Left Phoenix at 11:30 pm, after filling gas tank and checking oil. Drove through the night, heading to San Diego via I-8. Monitored XM radio, channel 247, which was rebroadcasting feed from KOGO in San Diego.

Saw first glow from the fires from just west of El Centro, approximately 100 miles away. Saw first fires around Alpine, CA, just before sunrise.

Wednesday, October 24:

Arrived in El Cajon around 0630. Refueled gas tank and filled spare tanks. Called brother who lives in El Cajon to let him know how close the fires were. He's packed and ready to leave. His plan was to head East, and go to Phoenix to stay with me. Arrived at Qualcomm Stadium around 0730. Parked the van near a fenced area at the far end of the parking lot. I walked into the fenced area, and spoke to a person who appeared in
charge (carrying a clip board). After about 5 minutes of instruction, I began helping.

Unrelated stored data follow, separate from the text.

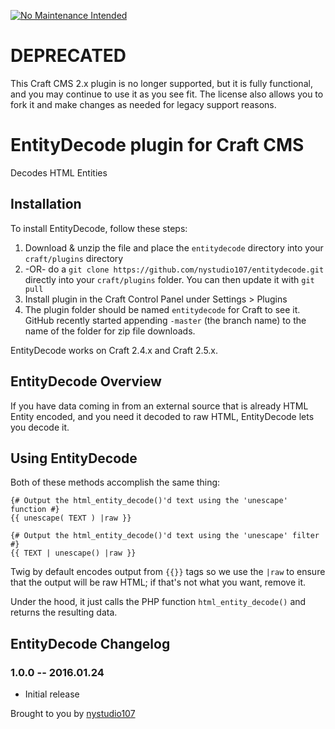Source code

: [![No Maintenance Intended](http://unmaintained.tech/badge.svg)](http://unmaintained.tech/)

# DEPRECATED

This Craft CMS 2.x plugin is no longer supported, but it is fully functional, and you may continue to use it as you see fit. The license also allows you to fork it and make changes as needed for legacy support reasons.

# EntityDecode plugin for Craft CMS

Decodes HTML Entities

## Installation

To install EntityDecode, follow these steps:

1. Download & unzip the file and place the `entitydecode` directory into your `craft/plugins` directory
2.  -OR- do a `git clone https://github.com/nystudio107/entitydecode.git` directly into your `craft/plugins` folder.  You can then update it with `git pull`
3. Install plugin in the Craft Control Panel under Settings > Plugins
4. The plugin folder should be named `entitydecode` for Craft to see it.  GitHub recently started appending `-master` (the branch name) to the name of the folder for zip file downloads.

EntityDecode works on Craft 2.4.x and Craft 2.5.x.

## EntityDecode Overview

If you have data coming in from an external source that is already HTML Entity encoded, and you need it decoded to raw HTML, EntityDecode lets you decode it.

## Using EntityDecode

Both of these methods accomplish the same thing:

	{# Output the html_entity_decode()'d text using the 'unescape' function #}
    {{ unescape( TEXT ) |raw }}
    
	{# Output the html_entity_decode()'d text using the 'unescape' filter #}
    {{ TEXT | unescape() |raw }}

Twig by default encodes output from `{{}}` tags so we use the `|raw` to ensure that the output will be raw HTML; if that's not what you want, remove it.

Under the hood, it just calls the PHP function `html_entity_decode()` and returns the resulting data.

## EntityDecode Changelog

### 1.0.0 -- 2016.01.24

* Initial release

Brought to you by [nystudio107](http://nystudio107.com)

This was the main distribution hub for donations. The volunteers were working in one of 3 separate groups. The first was unloading donations from cars that were queued in 2 lines. Another similar group was unloading large volume donations from churches, stores,and other organizations. The second group, where I started working was taking the unloaded donations and separating them into various categories: pet food, hygiene products, snacks, staples, etc. The third group was helping the various shelters that would arrive with a U-Haul or truck to fill their orders for supplies.

It was very well organized for something so hastily put together. The man in charge was responsible for San Diego's warehousing operations.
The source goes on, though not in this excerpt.